*Assignment*
At the line that contains "###### 布隆过滤器使用 **多个哈希函数**", begin setting down every line word for word, and stop after the last line of the listing.

*Task material*

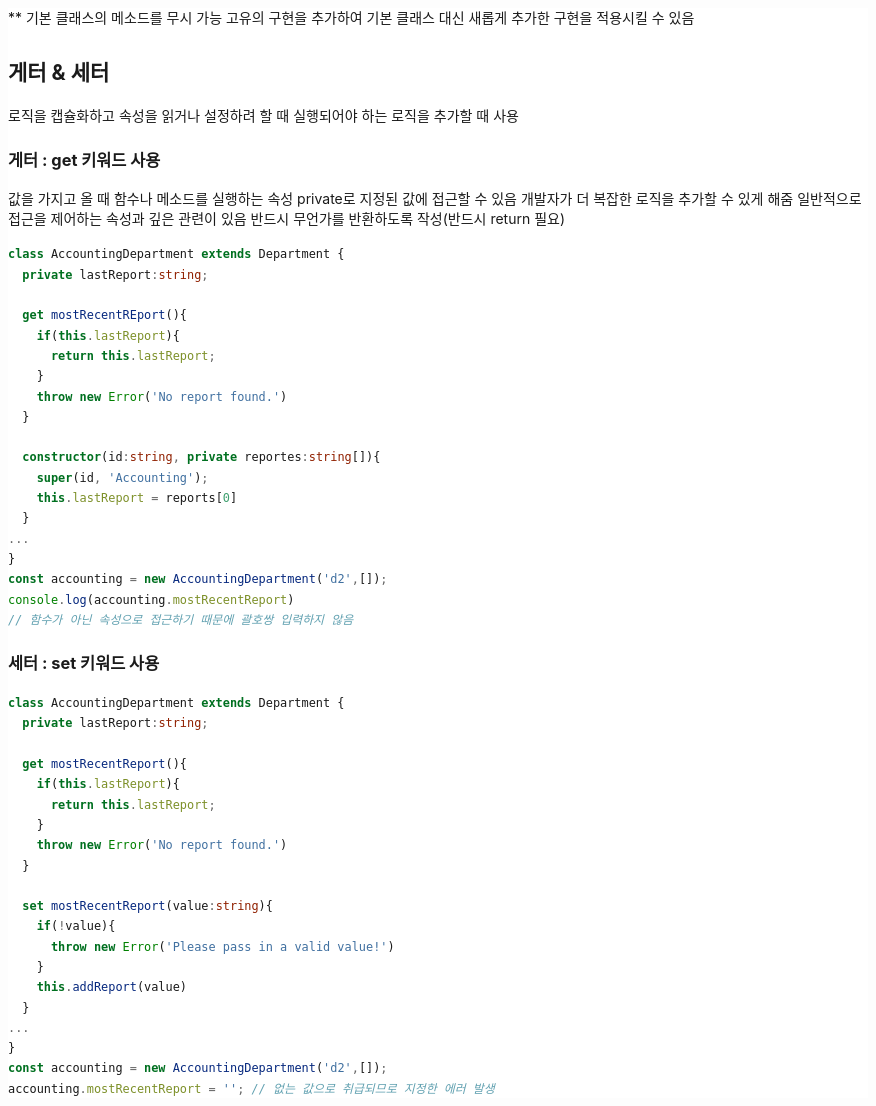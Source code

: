 \*\* 기본 클래스의 메소드를 무시 가능
고유의 구현을 추가하여 기본 클래스 대신 새롭게 추가한 구현을 적용시킬 수 있음

## 게터 & 세터

로직을 캡슐화하고 속성을 읽거나 설정하려 할 때 실행되어야 하는 로직을 추가할 때 사용

### 게터 : get 키워드 사용

값을 가지고 올 때 함수나 메소드를 실행하는 속성
private로 지정된 값에 접근할 수 있음
개발자가 더 복잡한 로직을 추가할 수 있게 해줌
일반적으로 접근을 제어하는 속성과 깊은 관련이 있음
반드시 무언가를 반환하도록 작성(반드시 return 필요)

```ts
class AccountingDepartment extends Department {
  private lastReport:string;

  get mostRecentREport(){
    if(this.lastReport){
      return this.lastReport;
    }
    throw new Error('No report found.')
  }

  constructor(id:string, private reportes:string[]){
    super(id, 'Accounting');
    this.lastReport = reports[0]
  }
...
}
const accounting = new AccountingDepartment('d2',[]);
console.log(accounting.mostRecentReport)
// 함수가 아닌 속성으로 접근하기 때문에 괄호쌍 입력하지 않음
```

### 세터 : set 키워드 사용

```ts
class AccountingDepartment extends Department {
  private lastReport:string;

  get mostRecentReport(){
    if(this.lastReport){
      return this.lastReport;
    }
    throw new Error('No report found.')
  }

  set mostRecentReport(value:string){
    if(!value){
      throw new Error('Please pass in a valid value!')
    }
    this.addReport(value)
  }
...
}
const accounting = new AccountingDepartment('d2',[]);
accounting.mostRecentReport = ''; // 없는 값으로 취급되므로 지정한 에러 발생
```
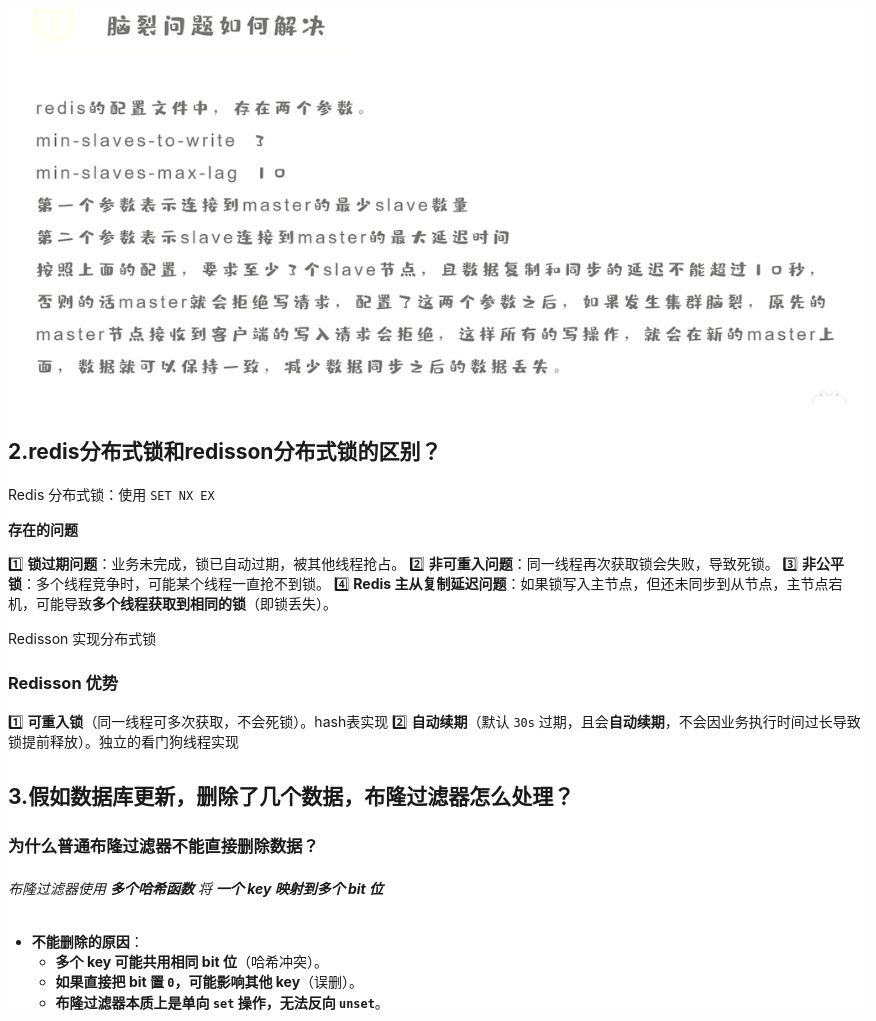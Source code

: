 ![image-20250327154502119](./面试知识点补充.assets/image-20250327154502119.png)



## 2.redis分布式锁和redisson分布式锁的区别？

Redis 分布式锁：使用 `SET NX EX`

**存在的问题**

1️⃣ **锁过期问题**：业务未完成，锁已自动过期，被其他线程抢占。
 2️⃣ **非可重入问题**：同一线程再次获取锁会失败，导致死锁。
 3️⃣ **非公平锁**：多个线程竞争时，可能某个线程一直抢不到锁。
 4️⃣ **Redis 主从复制延迟问题**：如果锁写入主节点，但还未同步到从节点，主节点宕机，可能导致**多个线程获取到相同的锁**（即锁丢失）。



Redisson 实现分布式锁

### **Redisson 优势**

1️⃣ **可重入锁**（同一线程可多次获取，不会死锁）。hash表实现
 2️⃣ **自动续期**（默认 `30s` 过期，且会**自动续期**，不会因业务执行时间过长导致锁提前释放）。独立的看门狗线程实现



## 3.假如数据库更新，删除了几个数据，布隆过滤器怎么处理？

### 为什么普通布隆过滤器不能直接删除数据？

###### 布隆过滤器使用 **多个哈希函数** 将 **一个 key 映射到多个 bit 位**

- **不能删除的原因**：
  - **多个 key 可能共用相同 bit 位**（哈希冲突）。
  - **如果直接把 bit 置 `0`，可能影响其他 key**（误删）。
  - **布隆过滤器本质上是单向 `set` 操作，无法反向 `unset`**。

*Written answer*
###### 布隆过滤器使用 **多个哈希函数** 将 **一个 key 映射到多个 bit 位**

- **不能删除的原因**：
  - **多个 key 可能共用相同 bit 位**（哈希冲突）。
  - **如果直接把 bit 置 `0`，可能影响其他 key**（误删）。
  - **布隆过滤器本质上是单向 `set` 操作，无法反向 `unset`**。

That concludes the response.